Q. What is the greatest political danger in the field of dermatology?
The single greatest danger is the influx of nonexperts or non-dermatologists masquerading as skin specialists. It is such a paradox that as we have embraced and adopted evidence-based medicine, particularly over the past 20 years or so, the explosion of nonexperts and false information have proliferated exponentially and threatens optimal patient care.

Q. Are an understanding and appreciation of the humanities important in dermatology and why?
The humanities are extremely important in dermatology. Many or our patients’ conditions are visible and embarrassing or humiliating to them. We must be supportive and advocate for our patients. Probably the single greatest pharmacologic advance during my career was the development and introduction of oral isotretinoin (Accutane) for severe acne. It was so thrilling to see depressed, involuted adolescents become so much more confident and engaged as their acne improved and stayed clear after completing isotretinoin. But we also need to be sensitive and supportive to the child with deforming vascular malformations, the stressed worker with compulsive excoriations, and the young lady dying of metastatic melanoma.  

Q. What is your greatest regret?   
I really don’t have many regrets. Dermatology has been a wonderful career. I have been a sort of “no trump” dermatologist with interest in many fields. I have enjoyed both medical and surgical dermatology, teaching, and leadership.  

If I were to do it over again, or give advice to a newly minted dermatologist, it would be to develop a specific area of expertise while maintaining interest and strength in the broader scope of dermatology.  

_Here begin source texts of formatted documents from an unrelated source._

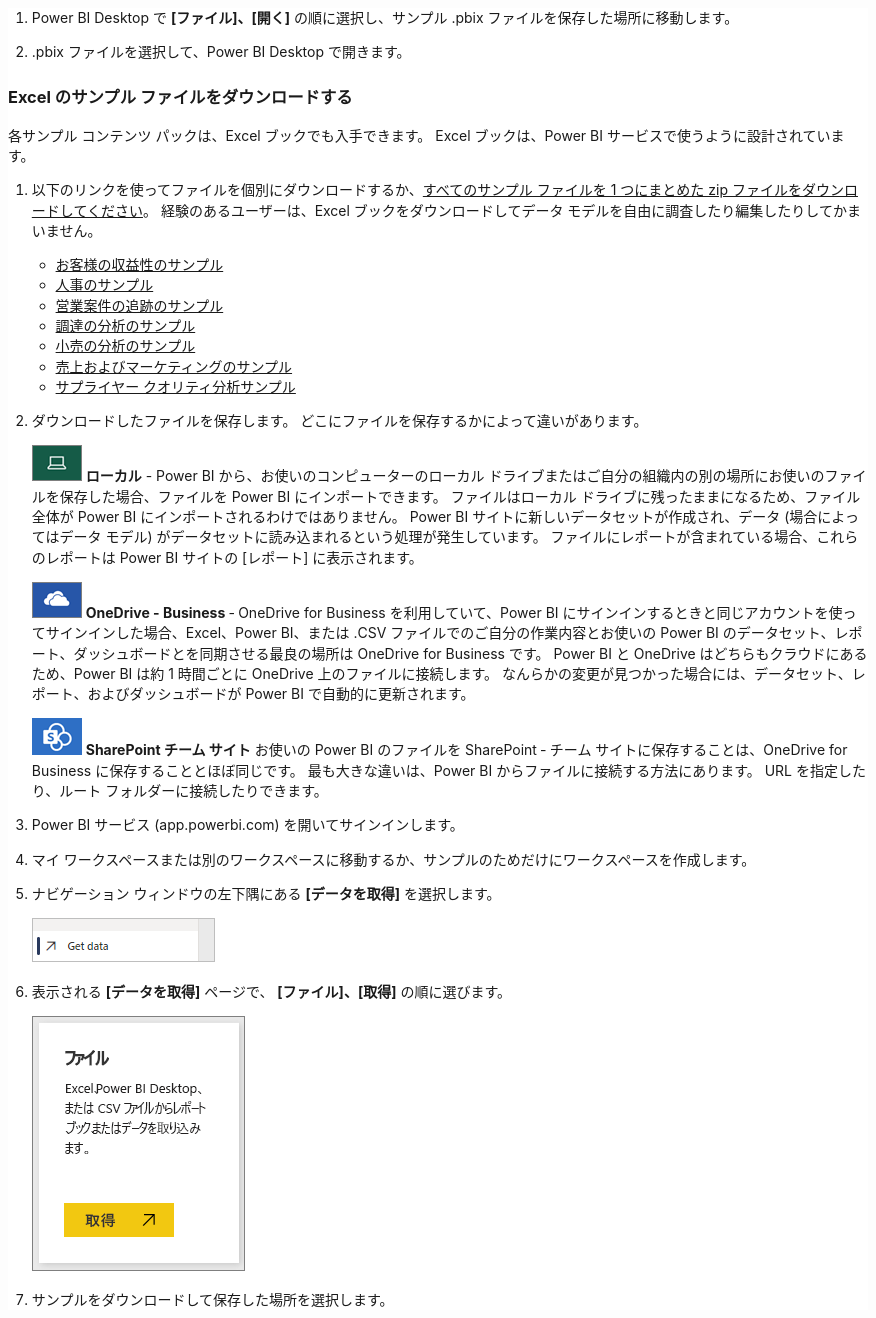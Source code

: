 1. Power BI Desktop で **[ファイル]、[開く]** の順に選択し、サンプル .pbix ファイルを保存した場所に移動します。

4. .pbix ファイルを選択して、Power BI Desktop で開きます。


### <a name="download-sample-excel-files"></a>Excel のサンプル ファイルをダウンロードする
各サンプル コンテンツ パックは、Excel ブックでも入手できます。 Excel ブックは、Power BI サービスで使うように設計されています。  

1. 以下のリンクを使ってファイルを個別にダウンロードするか、[すべてのサンプル ファイルを 1 つにまとめた zip ファイルをダウンロードしてください](https://go.microsoft.com/fwlink/?LinkId=535020)。 経験のあるユーザーは、Excel ブックをダウンロードしてデータ モデルを自由に調査したり編集したりしてかまいません。

   - [お客様の収益性のサンプル](https://go.microsoft.com/fwlink/?LinkId=529781)
   - [人事のサンプル](https://go.microsoft.com/fwlink/?LinkId=529780)
   - [営業案件の追跡のサンプル](https://go.microsoft.com/fwlink/?LinkId=529782)
   - [調達の分析のサンプル](https://go.microsoft.com/fwlink/?LinkId=529784)
   - [小売の分析のサンプル](https://go.microsoft.com/fwlink/?LinkId=529778)
   - [売上およびマーケティングのサンプル](https://go.microsoft.com/fwlink/?LinkId=529785)
   - [サプライヤー クオリティ分析サンプル](https://go.microsoft.com/fwlink/?LinkId=529779)

2. ダウンロードしたファイルを保存します。 どこにファイルを保存するかによって違いがあります。

    ![ローカル](media/sample-datasets/power-bi-local-file2.png)  **ローカル** - Power BI から、お使いのコンピューターのローカル ドライブまたはご自分の組織内の別の場所にお使いのファイルを保存した場合、ファイルを Power BI にインポートできます。 ファイルはローカル ドライブに残ったままになるため、ファイル全体が Power BI にインポートされるわけではありません。 Power BI サイトに新しいデータセットが作成され、データ (場合によってはデータ モデル) がデータセットに読み込まれるという処理が発生しています。 ファイルにレポートが含まれている場合、これらのレポートは Power BI サイトの [レポート] に表示されます。
    
    ![OneDrive Business](media/sample-datasets/power-bi-onedrive-file.png) **OneDrive - Business** ‐ OneDrive for Business を利用していて、Power BI にサインインするときと同じアカウントを使ってサインインした場合、Excel、Power BI、または .CSV ファイルでのご自分の作業内容とお使いの Power BI のデータセット、レポート、ダッシュボードとを同期させる最良の場所は OneDrive for Business です。 Power BI と OneDrive はどちらもクラウドにあるため、Power BI は約 1 時間ごとに OneDrive 上のファイルに接続します。 なんらかの変更が見つかった場合には、データセット、レポート、およびダッシュボードが Power BI で自動的に更新されます。
    
    ![SharePoint チーム サイト](media/sample-datasets/save-sharepoint-logo.png) **SharePoint チーム サイト**    お使いの Power BI のファイルを SharePoint ‐ チーム サイトに保存することは、OneDrive for Business に保存することとほぼ同じです。 最も大きな違いは、Power BI からファイルに接続する方法にあります。 URL を指定したり、ルート フォルダーに接続したりできます。
1. Power BI サービス (app.powerbi.com) を開いてサインインします。

1. マイ ワークスペースまたは別のワークスペースに移動するか、サンプルのためだけにワークスペースを作成します。

4. ナビゲーション ウィンドウの左下隅にある **[データを取得]** を選択します。

    ![[Get Data]\(データの取得\) アイコン](media/sample-datasets/power-bi-get-data.png)
5. 表示される **[データを取得]** ページで、 **[ファイル]、[取得]** の順に選びます。

    ![[ファイル] > [Get]\(取得\)](media/sample-datasets/power-bi-files.png)
6. サンプルをダウンロードして保存した場所を選択します。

Q. Who was your hero/mentor and why? 
Dr Robert Jackson, who unfortunately passed away last March, was my major professional mentor, as he was to many others. He led by example. He put the patient first. He pioneered our skin cancer multidisciplinary clinic in the late 1950s. He advocated for the less privileged. He had an infectious curiosity, and he was the master of morphology. He published many studies and innovative articles while running a busy private practice, managing a heavy teaching load, and volunteering his time to our institutions in dermatology.  

Q. Which patient had the most effect on your work and why? 
It was probably the 16-year-old female patient whom I saw at a peripheral clinic with bad facial acne in the pre-isotretinoin era. I put her on minocycline for her acne. About 3 weeks later I received a call that she was in the hospital under neurology with a serious condition, pseudotumor cerebri, caused by the minocycline I had prescribed. I went to see her in the hospital. The neurologist had quite appropriately stopped her minocycline, and the patient was improving. However, the patient’s mother was quite hostile that I had prescribed this drug. The patient’s only concern was how I would treat her acne, now that she could not take minocycline. This girl really crystalized my mind with the importance of treating acne effectively and well.  

Q. What is the best piece of advice you have received and from whom?
A. Again, this came from Dr Jackson: “When you are caught in a conflict, do what is right for the patient.” The second piece of advice he gave me was “Develop good habits.” He wanted to preserve his brain for original and complex thoughts, not the mundane repetitive aspects of life.